Remember that as you age, your body’s ability to recover and repair slows down, and your physical reserves deplete.

That doesn’t mean you should stop being active — in fact, the opposite is true; lifelong physical activity is essential keep your entire body healthy and strong — but you may need to dial it down a notch.

For instance, if you can’t dart around the tennis court like you used to, find a partner and start playing doubles instead of singles. You’ll still get to enjoy the sport, but with less stress to your body.

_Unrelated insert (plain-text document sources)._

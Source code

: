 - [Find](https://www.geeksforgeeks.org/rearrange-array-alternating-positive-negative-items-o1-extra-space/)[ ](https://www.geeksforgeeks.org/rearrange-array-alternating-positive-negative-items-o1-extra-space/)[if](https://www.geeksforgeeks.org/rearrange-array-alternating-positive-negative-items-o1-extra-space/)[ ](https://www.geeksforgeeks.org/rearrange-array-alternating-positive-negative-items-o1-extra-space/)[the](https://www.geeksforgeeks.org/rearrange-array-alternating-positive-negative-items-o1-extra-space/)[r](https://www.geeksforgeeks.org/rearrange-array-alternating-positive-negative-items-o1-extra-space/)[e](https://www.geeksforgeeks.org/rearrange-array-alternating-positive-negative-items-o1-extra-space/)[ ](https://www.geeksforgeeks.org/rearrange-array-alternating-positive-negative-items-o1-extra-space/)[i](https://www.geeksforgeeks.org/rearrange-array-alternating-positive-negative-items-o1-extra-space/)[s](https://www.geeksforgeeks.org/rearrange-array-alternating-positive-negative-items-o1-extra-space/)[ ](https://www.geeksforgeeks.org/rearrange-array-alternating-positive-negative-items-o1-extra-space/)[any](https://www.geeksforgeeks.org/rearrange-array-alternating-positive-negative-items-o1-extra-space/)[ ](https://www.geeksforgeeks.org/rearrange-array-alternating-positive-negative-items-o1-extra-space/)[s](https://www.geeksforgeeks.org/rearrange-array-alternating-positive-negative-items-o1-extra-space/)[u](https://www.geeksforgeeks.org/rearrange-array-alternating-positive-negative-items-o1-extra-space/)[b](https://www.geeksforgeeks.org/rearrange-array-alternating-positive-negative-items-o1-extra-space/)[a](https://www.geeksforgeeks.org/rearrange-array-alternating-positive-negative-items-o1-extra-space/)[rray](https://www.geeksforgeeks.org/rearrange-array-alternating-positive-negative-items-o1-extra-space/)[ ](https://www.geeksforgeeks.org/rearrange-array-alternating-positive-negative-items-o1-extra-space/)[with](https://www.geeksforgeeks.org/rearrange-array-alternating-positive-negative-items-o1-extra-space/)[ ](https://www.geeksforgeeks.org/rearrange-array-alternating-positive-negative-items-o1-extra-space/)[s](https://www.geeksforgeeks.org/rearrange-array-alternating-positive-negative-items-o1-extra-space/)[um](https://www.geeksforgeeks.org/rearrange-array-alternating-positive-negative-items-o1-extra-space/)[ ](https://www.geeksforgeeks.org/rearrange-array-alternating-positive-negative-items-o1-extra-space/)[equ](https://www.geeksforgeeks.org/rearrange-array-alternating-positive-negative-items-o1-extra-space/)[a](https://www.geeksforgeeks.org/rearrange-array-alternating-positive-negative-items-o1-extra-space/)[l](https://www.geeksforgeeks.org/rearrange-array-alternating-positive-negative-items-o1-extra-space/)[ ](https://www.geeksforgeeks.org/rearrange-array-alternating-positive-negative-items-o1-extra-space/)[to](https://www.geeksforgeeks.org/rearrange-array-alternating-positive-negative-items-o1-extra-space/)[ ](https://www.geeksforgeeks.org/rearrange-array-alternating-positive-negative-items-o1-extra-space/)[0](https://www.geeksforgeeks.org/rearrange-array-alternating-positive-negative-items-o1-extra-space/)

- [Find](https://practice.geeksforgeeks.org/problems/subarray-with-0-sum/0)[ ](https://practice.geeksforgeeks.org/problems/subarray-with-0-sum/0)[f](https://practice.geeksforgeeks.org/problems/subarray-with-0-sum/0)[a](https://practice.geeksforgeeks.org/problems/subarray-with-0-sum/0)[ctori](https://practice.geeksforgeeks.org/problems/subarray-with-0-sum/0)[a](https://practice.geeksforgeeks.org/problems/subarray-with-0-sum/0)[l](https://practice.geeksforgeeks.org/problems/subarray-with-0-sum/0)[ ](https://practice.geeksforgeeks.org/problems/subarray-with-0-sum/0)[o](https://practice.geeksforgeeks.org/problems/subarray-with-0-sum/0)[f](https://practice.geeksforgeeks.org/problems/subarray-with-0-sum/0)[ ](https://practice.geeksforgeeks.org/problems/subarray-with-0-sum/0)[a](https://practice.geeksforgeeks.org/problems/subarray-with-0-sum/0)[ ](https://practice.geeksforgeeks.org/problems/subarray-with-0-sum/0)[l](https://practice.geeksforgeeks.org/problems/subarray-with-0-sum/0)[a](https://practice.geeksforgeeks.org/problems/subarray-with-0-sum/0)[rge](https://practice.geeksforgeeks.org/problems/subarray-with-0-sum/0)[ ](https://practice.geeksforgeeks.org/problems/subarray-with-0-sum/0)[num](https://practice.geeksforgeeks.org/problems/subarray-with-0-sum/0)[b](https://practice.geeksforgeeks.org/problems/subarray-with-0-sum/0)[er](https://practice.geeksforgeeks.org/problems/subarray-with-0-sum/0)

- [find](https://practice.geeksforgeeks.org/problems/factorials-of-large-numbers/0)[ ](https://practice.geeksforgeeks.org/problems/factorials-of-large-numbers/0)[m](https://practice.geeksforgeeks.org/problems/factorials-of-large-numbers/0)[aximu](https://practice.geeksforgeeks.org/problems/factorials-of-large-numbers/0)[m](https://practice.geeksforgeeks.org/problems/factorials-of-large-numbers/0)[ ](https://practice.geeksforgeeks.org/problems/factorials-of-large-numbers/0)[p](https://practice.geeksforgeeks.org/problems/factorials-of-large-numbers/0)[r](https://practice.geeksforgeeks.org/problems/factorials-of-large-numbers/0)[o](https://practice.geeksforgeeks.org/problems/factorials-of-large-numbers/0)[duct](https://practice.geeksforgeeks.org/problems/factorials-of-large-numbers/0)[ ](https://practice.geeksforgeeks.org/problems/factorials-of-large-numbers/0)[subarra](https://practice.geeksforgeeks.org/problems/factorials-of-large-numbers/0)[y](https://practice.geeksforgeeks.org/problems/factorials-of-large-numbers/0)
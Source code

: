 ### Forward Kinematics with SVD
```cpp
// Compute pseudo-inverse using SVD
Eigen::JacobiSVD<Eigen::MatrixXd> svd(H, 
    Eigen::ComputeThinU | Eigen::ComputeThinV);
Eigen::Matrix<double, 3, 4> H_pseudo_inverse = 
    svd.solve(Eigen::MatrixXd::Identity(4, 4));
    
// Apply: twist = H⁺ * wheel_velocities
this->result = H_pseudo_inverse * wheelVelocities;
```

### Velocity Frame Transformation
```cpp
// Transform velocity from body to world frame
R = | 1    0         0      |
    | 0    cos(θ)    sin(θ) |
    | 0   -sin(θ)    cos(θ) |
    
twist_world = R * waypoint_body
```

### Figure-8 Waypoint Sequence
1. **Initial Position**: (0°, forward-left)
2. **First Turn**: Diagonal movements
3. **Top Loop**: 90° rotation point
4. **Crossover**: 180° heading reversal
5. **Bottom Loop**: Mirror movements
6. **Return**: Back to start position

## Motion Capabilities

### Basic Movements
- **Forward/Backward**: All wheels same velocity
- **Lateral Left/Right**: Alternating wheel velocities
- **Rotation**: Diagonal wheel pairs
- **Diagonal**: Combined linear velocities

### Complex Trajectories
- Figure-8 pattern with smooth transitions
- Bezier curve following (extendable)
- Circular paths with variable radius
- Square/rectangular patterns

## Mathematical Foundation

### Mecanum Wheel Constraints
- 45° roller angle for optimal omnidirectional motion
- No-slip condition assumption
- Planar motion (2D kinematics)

Don’t let your ego get in the way. “That desire to play at a competitive level can get you in trouble,” Yanke says. “I won’t say you can’t do what you used to do, but it may take more effort to maintain the same level of fitness you are used to. And it’s better to play it safe than to risk getting hurt.”

8. Tend to injuries.

Even the best conditioning plan can’t prevent every injury. But if you tend to minor issues — including muscle aches, stiffness and mild sprains — you can help prevent more serious problems down the road. Yanke offers these post-workout tips:

  • Use R.I.C.E. Rest your body, ice down what’s hurting, wrap and compress the area, and keep the injury slightly elevated. “Rest is the most important step,” Yanke says. “Take it easy for a few days, or transition temporarily to a workout that doesn’t aggravate the current condition.”
  • Take an anti-inflammatory medication. Use nonsteroidal anti-inflammatories such as ibuprofen or naproxen for swelling and inflammation. “Many of my patients say they try to avoid overusing medications,” Yanke says. “But in this case, you’ll only be taking them for a short period of time to break the cycle of inflammation and pain.”
  • See a doctor. If you have severe bruising, pain or swelling that comes on suddenly or doesn’t respond to over-the-counter medicine and home care after two or three days, go to your primary care doctor or a primary care sports medicine physician. Then, follow through on the doctor’s advice.

Most important: “Take the time to take care of yourself,” Yanke says. “You do routine maintenance on your car. Your body also needs attention to keep everything running smoothly.”